As a way to educate employees on proper ergonomic positioning while working remotely, Healthy Emory’s ergonomist, Dawn McMillian, prepared a recorded webinar called “Ergonomics @ Home.” This brief program shares practical information for employees who are trying to improve their remote workspace setup, including how to work remotely in a comfortable and productive manner.

McMillian can also Zoom into department meetings and provide a live ergonomic presentation to teams. These sessions cover common ergonomic problems, suggested body mechanic modifications and practical strategies for improving workstations.

Dona Yarbrough, assistant vice president of Campus Life, requested one of these workshops for her staff. “Dawn is an excellent presenter who was able to answer specific questions from employees about their particular challenges in working at home,” she said. “Some employees have a home office, while others are working from their beds.
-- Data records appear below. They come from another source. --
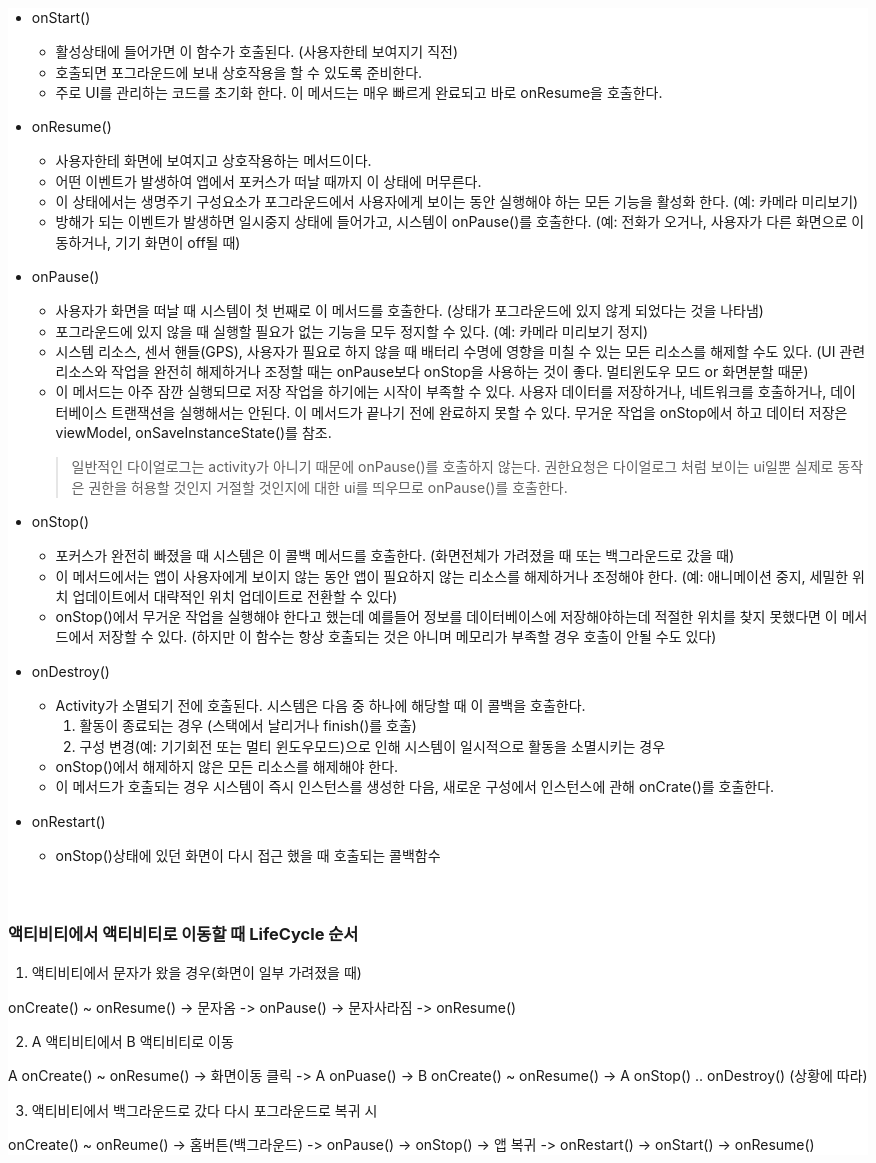* onStart()
    * 활성상태에 들어가면 이 함수가 호출된다. (사용자한테 보여지기 직전)
    * 호출되면 포그라운드에 보내 상호작용을 할 수 있도록 준비한다.
    * 주로 UI를 관리하는 코드를 초기화 한다. 이 메서드는 매우 빠르게 완료되고 바로 onResume을 호출한다.
    
* onResume()
    * 사용자한테 화면에 보여지고 상호작용하는 메서드이다.
    * 어떤 이벤트가 발생하여 앱에서 포커스가 떠날 때까지 이 상태에 머무른다.
    * 이 상태에서는 생명주기 구성요소가 포그라운드에서 사용자에게 보이는 동안 실행해야 하는 모든 기능을 활성화 한다. (예: 카메라 미리보기)
    * 방해가 되는 이벤트가 발생하면 일시중지 상태에 들어가고, 시스템이 onPause()를 호출한다. (예: 전화가 오거나, 사용자가 다른 화면으로 이동하거나, 기기 화면이 off될 때)
    
* onPause() 
    * 사용자가 화면을 떠날 때 시스템이 첫 번째로 이 메서드를 호출한다. (상태가 포그라운드에 있지 않게 되었다는 것을 나타냄)
    * 포그라운드에 있지 않을 때 실행할 필요가 없는 기능을 모두 정지할 수 있다. (예: 카메라 미리보기 정지)
    * 시스템 리소스, 센서 핸들(GPS), 사용자가 필요로 하지 않을 때 배터리 수명에 영향을 미칠 수 있는 모든 리소스를 해제할 수도 있다. (UI 관련 리소스와 작업을 완전히 해제하거나 조정할 때는 onPause보다 onStop을 사용하는 것이 좋다. 멀티윈도우 모드 or 화면분할 때문)
    * 이 메서드는 아주 잠깐 실행되므로 저장 작업을 하기에는 시작이 부족할 수 있다. 사용자 데이터를 저장하거나, 네트워크를 호출하거나, 데이터베이스 트랜잭션을 실행해서는 안된다. 이 메서드가 끝나기 전에 완료하지 못할 수 있다. 무거운 작업을 onStop에서 하고 데이터 저장은 viewModel, onSaveInstanceState()를 참조.
    
    > 일반적인 다이얼로그는 activity가 아니기 때문에 onPause()를 호출하지 않는다. 권한요청은 다이얼로그 처럼 보이는 ui일뿐 실제로 동작은 권한을 허용할 것인지 거절할 것인지에 대한 ui를 띄우므로 onPause()를 호출한다.
    
* onStop()
    
    * 포커스가 완전히 빠졌을 때 시스템은 이 콜백 메서드를 호출한다. (화면전체가 가려졌을 때 또는 백그라운드로 갔을 때)
    * 이 메서드에서는 앱이 사용자에게 보이지 않는 동안 앱이 필요하지 않는 리소스를 해제하거나 조정해야 한다. (예: 애니메이션 중지, 세밀한 위치 업데이트에서 대략적인 위치 업데이트로 전환할 수 있다)
    * onStop()에서 무거운 작업을 실행해야 한다고 했는데 예를들어 정보를 데이터베이스에 저장해야하는데 적절한 위치를 찾지 못했다면 이 메서드에서 저장할 수 있다. (하지만 이 함수는 항상 호출되는 것은 아니며 메모리가 부족할 경우 호출이 안될 수도 있다)
    
* onDestroy()
    * Activity가 소멸되기 전에 호출된다. 시스템은 다음 중 하나에 해당할 때 이 콜백을 호출한다.
        1. 활동이 종료되는 경우 (스택에서 날리거나 finish()를 호출)
        2. 구성 변경(예: 기기회전 또는 멀티 윈도우모드)으로 인해 시스템이 일시적으로 활동을 소멸시키는 경우
    * onStop()에서 해제하지 않은 모든 리소스를 해제해야 한다.
    * 이 메서드가 호출되는 경우 시스템이 즉시 인스턴스를 생성한 다음, 새로운 구성에서 인스턴스에 관해 onCrate()를 호출한다.  

* onRestart()
    * onStop()상태에 있던 화면이 다시 접근 했을 때 호출되는 콜백함수

<br/>

### 액티비티에서 액티비티로 이동할 때 LifeCycle 순서

1. 액티비티에서 문자가 왔을 경우(화면이 일부 가려졌을 때)

onCreate() ~ onResume() -> 문자옴 -> onPause() -> 문자사라짐 -> onResume()

2. A 액티비티에서 B 액티비티로 이동

A onCreate() ~ onResume() -> 화면이동 클릭 -> A onPuase() -> B onCreate() ~ onResume() -> A onStop() .. onDestroy() (상황에 따라)

3. 액티비티에서 백그라운드로 갔다 다시 포그라운드로 복귀 시

onCreate() ~ onReume() -> 홈버튼(백그라운드) -> onPause() -> onStop() -> 앱 복귀 -> onRestart() -> onStart() -> onResume()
Dawn was able to describe ways to improve home workstations, regardless of the circumstances.” 

Complete this form to request a workshop

McMillian also shares these simple ergonomic tips that anyone can try:

  • When using a laptop, attach a separate keyboard and mouse. This will allow an individual to use their keys and mouse with their upper body in a more neutral position.
  • Use a chair with arm support, which takes some of the strain off the shoulder muscles.
  • Sit all the way back in a chair that provides firm back support. Perching toward the front edge puts more strain on the lower back.

Making some simple changes in a home workstation setup can make many aches and pains disappear. Focus on personal health and well-being and be an Ergo Hero today.